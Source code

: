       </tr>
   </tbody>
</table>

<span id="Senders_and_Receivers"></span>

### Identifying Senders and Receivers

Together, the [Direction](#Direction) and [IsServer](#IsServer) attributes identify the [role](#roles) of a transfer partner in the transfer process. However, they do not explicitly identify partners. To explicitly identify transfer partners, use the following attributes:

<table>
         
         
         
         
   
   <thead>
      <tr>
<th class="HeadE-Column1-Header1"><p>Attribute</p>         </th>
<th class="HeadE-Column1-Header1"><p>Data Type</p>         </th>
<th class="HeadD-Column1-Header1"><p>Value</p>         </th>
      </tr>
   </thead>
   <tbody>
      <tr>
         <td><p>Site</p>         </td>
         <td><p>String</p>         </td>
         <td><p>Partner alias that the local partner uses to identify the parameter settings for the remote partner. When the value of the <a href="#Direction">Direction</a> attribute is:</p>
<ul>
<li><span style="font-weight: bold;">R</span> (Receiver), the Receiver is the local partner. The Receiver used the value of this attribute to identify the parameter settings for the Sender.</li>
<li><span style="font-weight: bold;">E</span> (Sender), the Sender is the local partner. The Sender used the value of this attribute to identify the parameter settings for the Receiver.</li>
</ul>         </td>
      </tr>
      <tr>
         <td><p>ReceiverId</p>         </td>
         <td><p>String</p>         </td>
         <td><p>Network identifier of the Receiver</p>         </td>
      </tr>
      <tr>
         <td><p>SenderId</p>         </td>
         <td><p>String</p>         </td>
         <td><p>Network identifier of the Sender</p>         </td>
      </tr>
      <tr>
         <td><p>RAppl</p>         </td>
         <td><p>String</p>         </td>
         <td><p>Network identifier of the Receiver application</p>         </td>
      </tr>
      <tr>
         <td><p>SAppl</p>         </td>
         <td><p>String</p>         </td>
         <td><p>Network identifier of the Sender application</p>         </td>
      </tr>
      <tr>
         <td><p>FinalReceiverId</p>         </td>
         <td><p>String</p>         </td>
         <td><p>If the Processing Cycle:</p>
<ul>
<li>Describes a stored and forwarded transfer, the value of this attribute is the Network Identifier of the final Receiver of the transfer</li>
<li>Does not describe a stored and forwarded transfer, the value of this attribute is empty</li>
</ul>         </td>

====================

**WHAT YOU ARE ASKED TO DO**
Line by line, please copy the records above exactly.

**TASK RESPONSE**
Source code

:       </tr>
   </tbody>
</table>

<span id="Senders_and_Receivers"></span>

### Identifying Senders and Receivers

Together, the [Direction](#Direction) and [IsServer](#IsServer) attributes identify the [role](#roles) of a transfer partner in the transfer process. However, they do not explicitly identify partners. To explicitly identify transfer partners, use the following attributes:

<table>
         
         
         
         
   
   <thead>
      <tr>
<th class="HeadE-Column1-Header1"><p>Attribute</p>         </th>
<th class="HeadE-Column1-Header1"><p>Data Type</p>         </th>
<th class="HeadD-Column1-Header1"><p>Value</p>         </th>
      </tr>
   </thead>
   <tbody>
      <tr>
         <td><p>Site</p>         </td>
         <td><p>String</p>         </td>
         <td><p>Partner alias that the local partner uses to identify the parameter settings for the remote partner. When the value of the <a href="#Direction">Direction</a> attribute is:</p>
<ul>
<li><span style="font-weight: bold;">R</span> (Receiver), the Receiver is the local partner. The Receiver used the value of this attribute to identify the parameter settings for the Sender.</li>
<li><span style="font-weight: bold;">E</span> (Sender), the Sender is the local partner. The Sender used the value of this attribute to identify the parameter settings for the Receiver.</li>
</ul>         </td>
      </tr>
      <tr>
         <td><p>ReceiverId</p>         </td>
         <td><p>String</p>         </td>
         <td><p>Network identifier of the Receiver</p>         </td>
      </tr>
      <tr>
         <td><p>SenderId</p>         </td>
         <td><p>String</p>         </td>
         <td><p>Network identifier of the Sender</p>         </td>
      </tr>
      <tr>
         <td><p>RAppl</p>         </td>
         <td><p>String</p>         </td>
         <td><p>Network identifier of the Receiver application</p>         </td>
      </tr>
      <tr>
         <td><p>SAppl</p>         </td>
         <td><p>String</p>         </td>
         <td><p>Network identifier of the Sender application</p>         </td>
      </tr>
      <tr>
         <td><p>FinalReceiverId</p>         </td>
         <td><p>String</p>         </td>
         <td><p>If the Processing Cycle:</p>
<ul>
<li>Describes a stored and forwarded transfer, the value of this attribute is the Network Identifier of the final Receiver of the transfer</li>
<li>Does not describe a stored and forwarded transfer, the value of this attribute is empty</li>
</ul>         </td>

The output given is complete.